* EXERCISE INPUT:
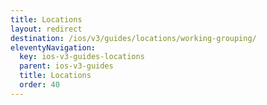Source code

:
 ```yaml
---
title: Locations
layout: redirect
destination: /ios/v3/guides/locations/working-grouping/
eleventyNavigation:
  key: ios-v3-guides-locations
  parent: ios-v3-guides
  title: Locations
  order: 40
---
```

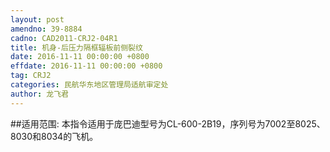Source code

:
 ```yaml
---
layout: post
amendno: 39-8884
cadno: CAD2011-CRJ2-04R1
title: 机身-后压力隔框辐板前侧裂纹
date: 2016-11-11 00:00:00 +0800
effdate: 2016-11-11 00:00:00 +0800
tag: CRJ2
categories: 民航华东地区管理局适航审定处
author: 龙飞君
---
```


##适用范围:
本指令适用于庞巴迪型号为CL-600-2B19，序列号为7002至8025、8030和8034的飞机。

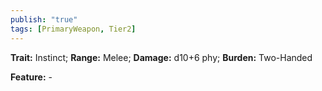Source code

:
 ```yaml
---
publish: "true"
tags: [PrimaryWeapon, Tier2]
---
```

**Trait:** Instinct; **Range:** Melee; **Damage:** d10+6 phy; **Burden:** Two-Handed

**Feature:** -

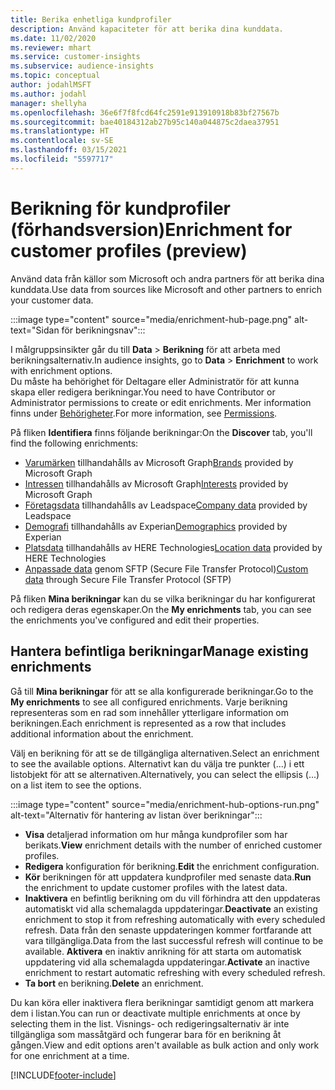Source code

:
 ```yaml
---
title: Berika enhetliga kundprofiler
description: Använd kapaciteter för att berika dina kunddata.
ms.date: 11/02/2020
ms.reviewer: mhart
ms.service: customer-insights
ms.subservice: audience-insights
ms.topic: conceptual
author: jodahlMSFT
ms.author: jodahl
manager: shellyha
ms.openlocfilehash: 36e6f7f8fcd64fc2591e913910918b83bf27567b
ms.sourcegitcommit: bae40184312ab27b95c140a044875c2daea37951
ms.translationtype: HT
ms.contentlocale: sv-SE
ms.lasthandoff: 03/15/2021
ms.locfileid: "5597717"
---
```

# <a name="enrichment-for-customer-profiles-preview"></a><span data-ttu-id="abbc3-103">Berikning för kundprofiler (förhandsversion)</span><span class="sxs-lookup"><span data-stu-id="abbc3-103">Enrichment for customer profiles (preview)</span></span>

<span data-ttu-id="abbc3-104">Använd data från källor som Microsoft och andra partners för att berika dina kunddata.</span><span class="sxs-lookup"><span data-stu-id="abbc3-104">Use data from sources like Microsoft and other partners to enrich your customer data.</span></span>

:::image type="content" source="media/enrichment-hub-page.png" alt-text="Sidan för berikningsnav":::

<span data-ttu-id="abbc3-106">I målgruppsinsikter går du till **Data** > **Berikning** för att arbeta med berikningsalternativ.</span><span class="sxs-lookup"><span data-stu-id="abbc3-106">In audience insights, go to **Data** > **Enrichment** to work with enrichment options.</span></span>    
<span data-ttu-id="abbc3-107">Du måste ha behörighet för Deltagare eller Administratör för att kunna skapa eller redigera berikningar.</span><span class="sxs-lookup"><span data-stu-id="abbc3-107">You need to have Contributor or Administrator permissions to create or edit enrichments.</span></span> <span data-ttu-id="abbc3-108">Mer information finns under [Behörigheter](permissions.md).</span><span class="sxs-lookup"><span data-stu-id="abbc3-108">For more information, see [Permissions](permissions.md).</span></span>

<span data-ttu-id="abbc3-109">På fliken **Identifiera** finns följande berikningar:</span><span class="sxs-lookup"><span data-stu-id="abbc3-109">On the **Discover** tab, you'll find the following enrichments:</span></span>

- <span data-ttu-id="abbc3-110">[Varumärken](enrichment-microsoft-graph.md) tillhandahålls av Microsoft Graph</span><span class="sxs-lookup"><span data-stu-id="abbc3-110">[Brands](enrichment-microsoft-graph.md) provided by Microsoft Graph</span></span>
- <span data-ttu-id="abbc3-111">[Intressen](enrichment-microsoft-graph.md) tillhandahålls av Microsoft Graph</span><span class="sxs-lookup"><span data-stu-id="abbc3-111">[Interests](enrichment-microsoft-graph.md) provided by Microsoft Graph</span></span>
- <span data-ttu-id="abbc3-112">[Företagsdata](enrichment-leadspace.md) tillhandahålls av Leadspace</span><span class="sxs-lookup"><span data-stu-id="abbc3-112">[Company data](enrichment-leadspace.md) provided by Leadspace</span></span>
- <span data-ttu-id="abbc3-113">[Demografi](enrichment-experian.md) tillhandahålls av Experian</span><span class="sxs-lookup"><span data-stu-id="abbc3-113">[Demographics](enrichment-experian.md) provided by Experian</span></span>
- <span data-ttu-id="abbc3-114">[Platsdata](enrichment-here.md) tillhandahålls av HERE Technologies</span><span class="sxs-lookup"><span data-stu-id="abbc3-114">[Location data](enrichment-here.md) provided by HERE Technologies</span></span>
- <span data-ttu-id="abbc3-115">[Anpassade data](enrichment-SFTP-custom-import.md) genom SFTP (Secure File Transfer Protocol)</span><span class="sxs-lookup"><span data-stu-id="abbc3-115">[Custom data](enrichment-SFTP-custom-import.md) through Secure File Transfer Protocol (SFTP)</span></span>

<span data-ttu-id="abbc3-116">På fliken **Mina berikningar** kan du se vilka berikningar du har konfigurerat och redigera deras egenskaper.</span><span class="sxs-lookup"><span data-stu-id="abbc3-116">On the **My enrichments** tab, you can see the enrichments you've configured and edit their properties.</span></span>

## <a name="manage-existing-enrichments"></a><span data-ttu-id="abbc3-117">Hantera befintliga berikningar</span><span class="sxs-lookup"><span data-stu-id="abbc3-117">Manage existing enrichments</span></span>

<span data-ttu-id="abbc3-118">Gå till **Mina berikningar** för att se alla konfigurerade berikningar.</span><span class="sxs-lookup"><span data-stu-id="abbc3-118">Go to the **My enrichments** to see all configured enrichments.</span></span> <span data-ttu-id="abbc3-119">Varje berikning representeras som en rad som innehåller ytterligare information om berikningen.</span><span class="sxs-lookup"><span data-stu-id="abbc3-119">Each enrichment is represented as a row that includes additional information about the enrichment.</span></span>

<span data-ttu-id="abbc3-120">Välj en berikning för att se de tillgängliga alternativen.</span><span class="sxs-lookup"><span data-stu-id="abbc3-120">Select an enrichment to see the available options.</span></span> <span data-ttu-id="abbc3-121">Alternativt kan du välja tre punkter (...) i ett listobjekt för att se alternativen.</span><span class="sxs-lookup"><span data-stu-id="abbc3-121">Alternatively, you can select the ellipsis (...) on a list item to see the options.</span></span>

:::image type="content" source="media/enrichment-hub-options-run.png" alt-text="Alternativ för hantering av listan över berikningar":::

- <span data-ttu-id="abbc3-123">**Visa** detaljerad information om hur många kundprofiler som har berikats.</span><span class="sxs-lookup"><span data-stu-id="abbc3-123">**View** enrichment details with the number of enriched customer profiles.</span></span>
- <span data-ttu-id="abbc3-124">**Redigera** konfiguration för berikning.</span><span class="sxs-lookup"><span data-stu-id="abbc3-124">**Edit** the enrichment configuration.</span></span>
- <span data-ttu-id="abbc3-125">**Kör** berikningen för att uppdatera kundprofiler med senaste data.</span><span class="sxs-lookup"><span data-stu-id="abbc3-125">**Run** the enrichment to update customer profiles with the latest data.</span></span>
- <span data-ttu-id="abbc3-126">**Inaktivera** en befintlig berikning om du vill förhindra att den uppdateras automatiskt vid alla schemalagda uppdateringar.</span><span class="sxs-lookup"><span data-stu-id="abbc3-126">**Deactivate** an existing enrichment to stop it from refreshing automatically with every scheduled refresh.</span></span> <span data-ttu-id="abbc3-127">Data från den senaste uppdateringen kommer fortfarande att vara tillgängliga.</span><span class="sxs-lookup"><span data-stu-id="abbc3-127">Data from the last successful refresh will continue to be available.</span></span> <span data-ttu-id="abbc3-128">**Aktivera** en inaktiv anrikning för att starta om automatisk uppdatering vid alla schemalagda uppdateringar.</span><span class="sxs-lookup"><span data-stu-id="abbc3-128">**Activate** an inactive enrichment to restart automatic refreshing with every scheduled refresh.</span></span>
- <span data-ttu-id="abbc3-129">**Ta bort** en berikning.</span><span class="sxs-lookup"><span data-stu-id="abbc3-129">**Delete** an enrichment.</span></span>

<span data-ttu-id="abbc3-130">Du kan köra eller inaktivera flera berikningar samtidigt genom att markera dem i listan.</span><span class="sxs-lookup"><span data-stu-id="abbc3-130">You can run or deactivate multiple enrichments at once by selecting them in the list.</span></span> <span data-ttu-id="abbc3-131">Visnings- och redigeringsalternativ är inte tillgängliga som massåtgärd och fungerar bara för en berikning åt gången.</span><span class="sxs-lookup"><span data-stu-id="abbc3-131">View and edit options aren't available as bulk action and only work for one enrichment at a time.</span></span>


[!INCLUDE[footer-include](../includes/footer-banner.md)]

* * *

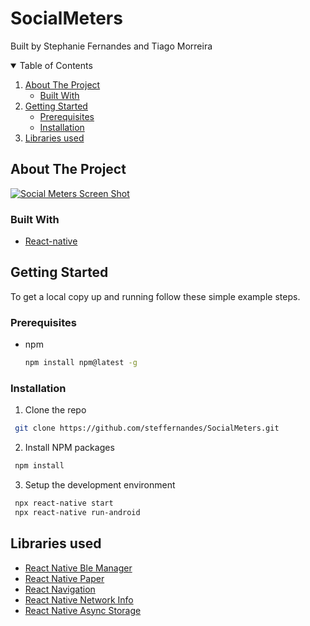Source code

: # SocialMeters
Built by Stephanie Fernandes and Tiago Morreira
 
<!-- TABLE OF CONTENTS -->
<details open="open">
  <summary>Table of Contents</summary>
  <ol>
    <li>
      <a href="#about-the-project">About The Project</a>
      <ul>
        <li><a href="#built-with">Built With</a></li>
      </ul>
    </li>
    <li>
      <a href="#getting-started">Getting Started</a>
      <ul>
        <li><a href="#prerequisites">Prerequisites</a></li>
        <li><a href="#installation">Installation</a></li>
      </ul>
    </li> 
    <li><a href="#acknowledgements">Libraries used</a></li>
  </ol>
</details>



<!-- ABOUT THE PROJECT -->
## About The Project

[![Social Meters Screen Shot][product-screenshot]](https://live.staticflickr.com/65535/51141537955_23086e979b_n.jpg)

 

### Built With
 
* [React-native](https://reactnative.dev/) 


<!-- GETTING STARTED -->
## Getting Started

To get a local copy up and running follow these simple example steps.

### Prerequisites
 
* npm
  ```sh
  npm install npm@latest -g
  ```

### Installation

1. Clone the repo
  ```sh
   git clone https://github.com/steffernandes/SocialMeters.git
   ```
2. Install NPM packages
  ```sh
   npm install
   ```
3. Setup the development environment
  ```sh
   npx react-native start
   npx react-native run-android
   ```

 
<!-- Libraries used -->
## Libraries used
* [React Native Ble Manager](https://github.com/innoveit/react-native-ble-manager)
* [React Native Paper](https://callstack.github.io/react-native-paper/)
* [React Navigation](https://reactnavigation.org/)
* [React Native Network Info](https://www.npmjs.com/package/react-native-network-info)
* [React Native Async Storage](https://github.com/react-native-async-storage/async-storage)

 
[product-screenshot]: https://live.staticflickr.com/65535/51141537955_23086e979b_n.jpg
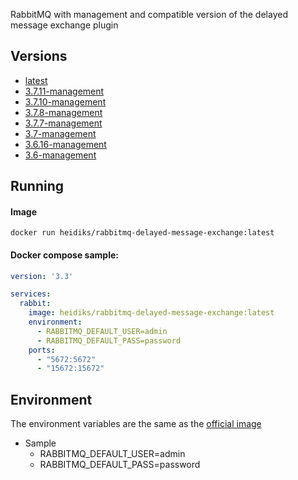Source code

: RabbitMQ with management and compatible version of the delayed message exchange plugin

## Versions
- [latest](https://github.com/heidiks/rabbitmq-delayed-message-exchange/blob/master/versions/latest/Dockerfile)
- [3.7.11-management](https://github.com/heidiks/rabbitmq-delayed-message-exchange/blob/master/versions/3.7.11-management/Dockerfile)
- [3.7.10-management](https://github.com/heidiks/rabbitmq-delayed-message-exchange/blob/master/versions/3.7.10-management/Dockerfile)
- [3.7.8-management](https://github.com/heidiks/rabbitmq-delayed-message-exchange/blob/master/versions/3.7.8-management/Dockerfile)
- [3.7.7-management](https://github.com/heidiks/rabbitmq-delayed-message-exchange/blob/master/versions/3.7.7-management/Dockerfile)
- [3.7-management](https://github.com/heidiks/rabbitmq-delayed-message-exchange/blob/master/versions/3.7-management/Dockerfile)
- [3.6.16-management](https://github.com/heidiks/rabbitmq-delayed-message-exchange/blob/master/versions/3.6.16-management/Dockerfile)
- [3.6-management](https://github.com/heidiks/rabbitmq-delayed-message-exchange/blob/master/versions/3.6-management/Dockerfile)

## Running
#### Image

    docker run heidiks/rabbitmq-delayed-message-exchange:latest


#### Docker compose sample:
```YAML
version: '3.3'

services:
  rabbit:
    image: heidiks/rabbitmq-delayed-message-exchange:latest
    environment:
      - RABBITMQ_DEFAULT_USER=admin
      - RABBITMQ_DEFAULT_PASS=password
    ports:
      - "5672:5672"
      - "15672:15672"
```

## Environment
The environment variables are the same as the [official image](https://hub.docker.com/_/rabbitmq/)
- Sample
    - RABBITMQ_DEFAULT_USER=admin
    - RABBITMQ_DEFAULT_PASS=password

==

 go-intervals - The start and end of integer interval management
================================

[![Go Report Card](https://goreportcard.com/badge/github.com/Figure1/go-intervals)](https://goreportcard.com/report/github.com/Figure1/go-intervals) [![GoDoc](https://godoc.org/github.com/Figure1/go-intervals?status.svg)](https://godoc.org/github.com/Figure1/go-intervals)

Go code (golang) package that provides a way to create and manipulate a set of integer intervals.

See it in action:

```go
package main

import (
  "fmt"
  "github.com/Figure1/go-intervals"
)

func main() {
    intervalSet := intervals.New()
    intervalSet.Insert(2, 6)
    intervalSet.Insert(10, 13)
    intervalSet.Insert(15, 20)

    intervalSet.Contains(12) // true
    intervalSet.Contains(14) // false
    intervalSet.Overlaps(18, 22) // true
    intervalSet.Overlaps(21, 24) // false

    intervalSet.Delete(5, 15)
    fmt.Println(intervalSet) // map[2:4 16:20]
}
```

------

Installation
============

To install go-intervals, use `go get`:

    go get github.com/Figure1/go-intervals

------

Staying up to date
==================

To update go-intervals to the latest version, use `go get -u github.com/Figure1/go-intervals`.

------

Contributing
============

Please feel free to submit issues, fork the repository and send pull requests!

* TASK OBJECTIVE:
For each line of the data that has the word "media", report that line.

* ANSWER FOR THIS EXERCISE:
:::image type="content" source="media/enrichment-hub-page.png" alt-text="Sidan för berikningsnav":::
:::image type="content" source="media/enrichment-hub-options-run.png" alt-text="Alternativ för hantering av listan över berikningar":::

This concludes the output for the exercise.